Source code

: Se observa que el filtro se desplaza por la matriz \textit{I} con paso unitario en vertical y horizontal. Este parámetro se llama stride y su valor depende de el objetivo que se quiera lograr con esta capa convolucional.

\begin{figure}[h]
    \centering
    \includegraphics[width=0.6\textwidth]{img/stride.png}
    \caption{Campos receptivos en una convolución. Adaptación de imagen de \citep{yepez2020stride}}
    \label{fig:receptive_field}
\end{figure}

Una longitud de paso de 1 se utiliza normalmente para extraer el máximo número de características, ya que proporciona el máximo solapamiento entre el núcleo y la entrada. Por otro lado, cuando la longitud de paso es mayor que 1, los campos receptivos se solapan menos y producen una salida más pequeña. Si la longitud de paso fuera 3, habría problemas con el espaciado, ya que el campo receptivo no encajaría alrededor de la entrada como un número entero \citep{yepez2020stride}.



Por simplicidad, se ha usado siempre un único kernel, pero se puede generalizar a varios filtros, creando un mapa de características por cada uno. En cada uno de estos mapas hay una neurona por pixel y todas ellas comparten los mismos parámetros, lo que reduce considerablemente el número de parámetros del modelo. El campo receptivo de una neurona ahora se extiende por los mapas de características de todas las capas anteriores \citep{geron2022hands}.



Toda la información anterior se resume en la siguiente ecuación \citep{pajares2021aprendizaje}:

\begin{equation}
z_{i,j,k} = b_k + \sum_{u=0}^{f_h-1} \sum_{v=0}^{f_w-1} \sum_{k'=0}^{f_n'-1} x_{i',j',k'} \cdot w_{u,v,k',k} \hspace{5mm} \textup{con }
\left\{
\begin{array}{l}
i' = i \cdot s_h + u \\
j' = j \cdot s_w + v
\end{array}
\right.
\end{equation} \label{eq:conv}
########################################
* _Action item_
Reproduce all of the entries word for word. Omit nothing.

* _Reply to the task_
Source code

: Se observa que el filtro se desplaza por la matriz \textit{I} con paso unitario en vertical y horizontal. Este parámetro se llama stride y su valor depende de el objetivo que se quiera lograr con esta capa convolucional.

\begin{figure}[h]
    \centering
    \includegraphics[width=0.6\textwidth]{img/stride.png}
    \caption{Campos receptivos en una convolución. Adaptación de imagen de \citep{yepez2020stride}}
    \label{fig:receptive_field}
\end{figure}

Una longitud de paso de 1 se utiliza normalmente para extraer el máximo número de características, ya que proporciona el máximo solapamiento entre el núcleo y la entrada. Por otro lado, cuando la longitud de paso es mayor que 1, los campos receptivos se solapan menos y producen una salida más pequeña. Si la longitud de paso fuera 3, habría problemas con el espaciado, ya que el campo receptivo no encajaría alrededor de la entrada como un número entero \citep{yepez2020stride}.



Por simplicidad, se ha usado siempre un único kernel, pero se puede generalizar a varios filtros, creando un mapa de características por cada uno. En cada uno de estos mapas hay una neurona por pixel y todas ellas comparten los mismos parámetros, lo que reduce considerablemente el número de parámetros del modelo. El campo receptivo de una neurona ahora se extiende por los mapas de características de todas las capas anteriores \citep{geron2022hands}.



Toda la información anterior se resume en la siguiente ecuación \citep{pajares2021aprendizaje}:

\begin{equation}
z_{i,j,k} = b_k + \sum_{u=0}^{f_h-1} \sum_{v=0}^{f_w-1} \sum_{k'=0}^{f_n'-1} x_{i',j',k'} \cdot w_{u,v,k',k} \hspace{5mm} \textup{con }
\left\{
\begin{array}{l}
i' = i \cdot s_h + u \\
j' = j \cdot s_w + v
\end{array}
\right.
\end{equation} \label{eq:conv}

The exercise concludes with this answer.